» Task instructions
Your copy should match the records exactly, apart from the pictures, which stay out.
++++++
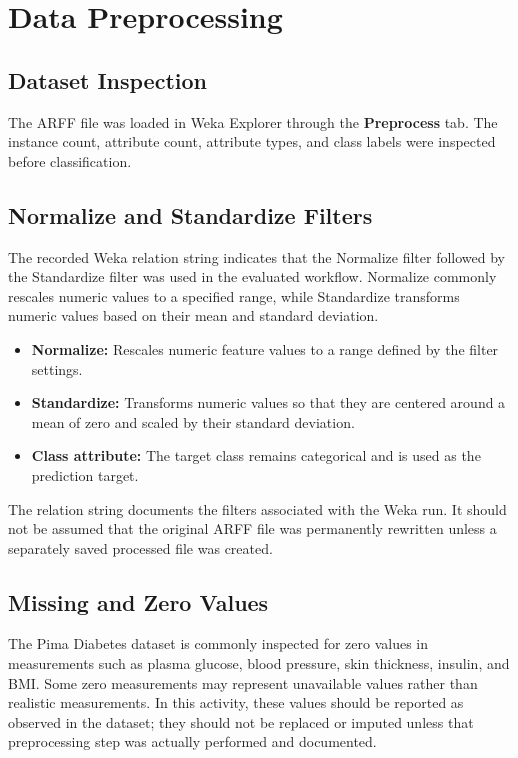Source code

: \documentclass[11pt,a4paper]{article}
\begin{document}
\section{Data Preprocessing}
\subsection{Dataset Inspection}
The ARFF file was loaded in Weka Explorer through the \textbf{Preprocess} tab. The instance count, attribute count, attribute types, and class labels were inspected before classification.

\subsection{Normalize and Standardize Filters}
The recorded Weka relation string indicates that the Normalize filter followed by the Standardize filter was used in the evaluated workflow. Normalize commonly rescales numeric values to a specified range, while Standardize transforms numeric values based on their mean and standard deviation.

\begin{itemize}
    \item \textbf{Normalize:} Rescales numeric feature values to a range defined by the filter settings.
    \item \textbf{Standardize:} Transforms numeric values so that they are centered around a mean of zero and scaled by their standard deviation.
    \item \textbf{Class attribute:} The target class remains categorical and is used as the prediction target.
\end{itemize}

The relation string documents the filters associated with the Weka run. It should not be assumed that the original ARFF file was permanently rewritten unless a separately saved processed file was created.

\subsection{Missing and Zero Values}
The Pima Diabetes dataset is commonly inspected for zero values in measurements such as plasma glucose, blood pressure, skin thickness, insulin, and BMI. Some zero measurements may represent unavailable values rather than realistic measurements. In this activity, these values should be reported as observed in the dataset; they should not be replaced or imputed unless that preprocessing step was actually performed and documented.
\end{document}
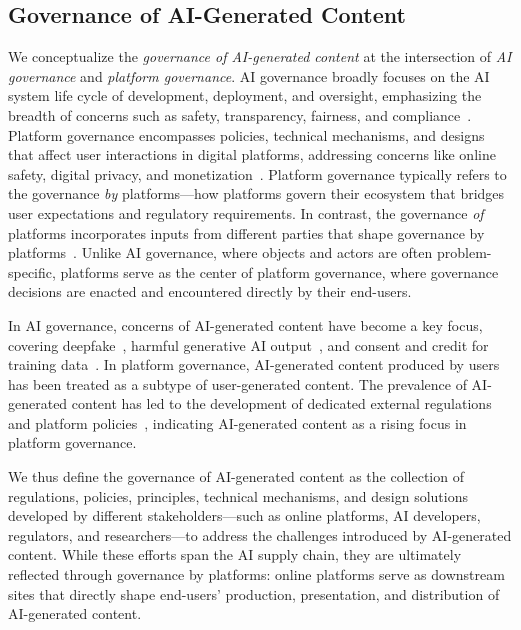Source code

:\subsection{Governance of AI-Generated Content}
\label{subsec:govAIGC}
We conceptualize the \textit{governance of AI-generated content} at the intersection of \textit{AI governance} and \textit{platform governance}. AI governance broadly focuses on the AI system life cycle of development, deployment, and oversight, emphasizing the breadth of concerns such as safety, transparency, fairness, and compliance~\cite{taeihagh2021governance, butcher2019state}. Platform governance encompasses policies, technical mechanisms, and designs that affect user interactions in digital platforms, addressing concerns like online safety, digital privacy, and monetization~\cite{gorwa2019platform}. Platform governance typically refers to the governance \textit{by} platforms---how platforms govern their ecosystem that bridges user expectations and regulatory requirements. In contrast, the governance \textit{of} platforms incorporates inputs from different parties that shape governance by platforms~\cite{gorwa2019platform, gillespie2017governance}. Unlike AI governance, where objects and actors are often problem-specific, platforms serve as the center of platform governance, where governance decisions are enacted and encountered directly by their end-users. 

In AI governance, concerns of AI-generated content have become a key focus, covering deepfake~\cite{geng2023comparing}, harmful generative AI output~\cite{gao2025cannot,hacker2023regulating}, and consent and credit for training data~\cite{kyi2025governance}. In platform governance, AI-generated content produced by users has been treated as a subtype of user-generated content. The prevalence of AI-generated content has led to the development of dedicated external regulations and platform policies~\cite{gao2026governance}, indicating AI-generated content as a rising focus in platform governance. 

We thus define the governance of AI-generated content as the collection of regulations, policies, principles, technical mechanisms, and design solutions developed by different stakeholders---such as online platforms, AI developers, regulators, and researchers---to address the challenges introduced by AI-generated content. While these efforts span the AI supply chain, they are ultimately reflected through governance by platforms: online platforms serve as downstream sites that directly shape end-users' production, presentation, and distribution of AI-generated content.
++++++
» Response to this task
Source code

: \documentclass[11pt,a4paper]{article}
\begin{document}
\section{Data Preprocessing}
\subsection{Dataset Inspection}
The ARFF file was loaded in Weka Explorer through the \textbf{Preprocess} tab. The instance count, attribute count, attribute types, and class labels were inspected before classification.

\subsection{Normalize and Standardize Filters}
The recorded Weka relation string indicates that the Normalize filter followed by the Standardize filter was used in the evaluated workflow. Normalize commonly rescales numeric values to a specified range, while Standardize transforms numeric values based on their mean and standard deviation.

\begin{itemize}
    \item \textbf{Normalize:} Rescales numeric feature values to a range defined by the filter settings.
    \item \textbf{Standardize:} Transforms numeric values so that they are centered around a mean of zero and scaled by their standard deviation.
    \item \textbf{Class attribute:} The target class remains categorical and is used as the prediction target.
\end{itemize}

The relation string documents the filters associated with the Weka run. It should not be assumed that the original ARFF file was permanently rewritten unless a separately saved processed file was created.

\subsection{Missing and Zero Values}
The Pima Diabetes dataset is commonly inspected for zero values in measurements such as plasma glucose, blood pressure, skin thickness, insulin, and BMI. Some zero measurements may represent unavailable values rather than realistic measurements. In this activity, these values should be reported as observed in the dataset; they should not be replaced or imputed unless that preprocessing step was actually performed and documented.
\end{document}
Source code

:\subsection{Governance of AI-Generated Content}
\label{subsec:govAIGC}
We conceptualize the \textit{governance of AI-generated content} at the intersection of \textit{AI governance} and \textit{platform governance}. AI governance broadly focuses on the AI system life cycle of development, deployment, and oversight, emphasizing the breadth of concerns such as safety, transparency, fairness, and compliance~\cite{taeihagh2021governance, butcher2019state}. Platform governance encompasses policies, technical mechanisms, and designs that affect user interactions in digital platforms, addressing concerns like online safety, digital privacy, and monetization~\cite{gorwa2019platform}. Platform governance typically refers to the governance \textit{by} platforms---how platforms govern their ecosystem that bridges user expectations and regulatory requirements. In contrast, the governance \textit{of} platforms incorporates inputs from different parties that shape governance by platforms~\cite{gorwa2019platform, gillespie2017governance}. Unlike AI governance, where objects and actors are often problem-specific, platforms serve as the center of platform governance, where governance decisions are enacted and encountered directly by their end-users. 

In AI governance, concerns of AI-generated content have become a key focus, covering deepfake~\cite{geng2023comparing}, harmful generative AI output~\cite{gao2025cannot,hacker2023regulating}, and consent and credit for training data~\cite{kyi2025governance}. In platform governance, AI-generated content produced by users has been treated as a subtype of user-generated content. The prevalence of AI-generated content has led to the development of dedicated external regulations and platform policies~\cite{gao2026governance}, indicating AI-generated content as a rising focus in platform governance. 

We thus define the governance of AI-generated content as the collection of regulations, policies, principles, technical mechanisms, and design solutions developed by different stakeholders---such as online platforms, AI developers, regulators, and researchers---to address the challenges introduced by AI-generated content. While these efforts span the AI supply chain, they are ultimately reflected through governance by platforms: online platforms serve as downstream sites that directly shape end-users' production, presentation, and distribution of AI-generated content.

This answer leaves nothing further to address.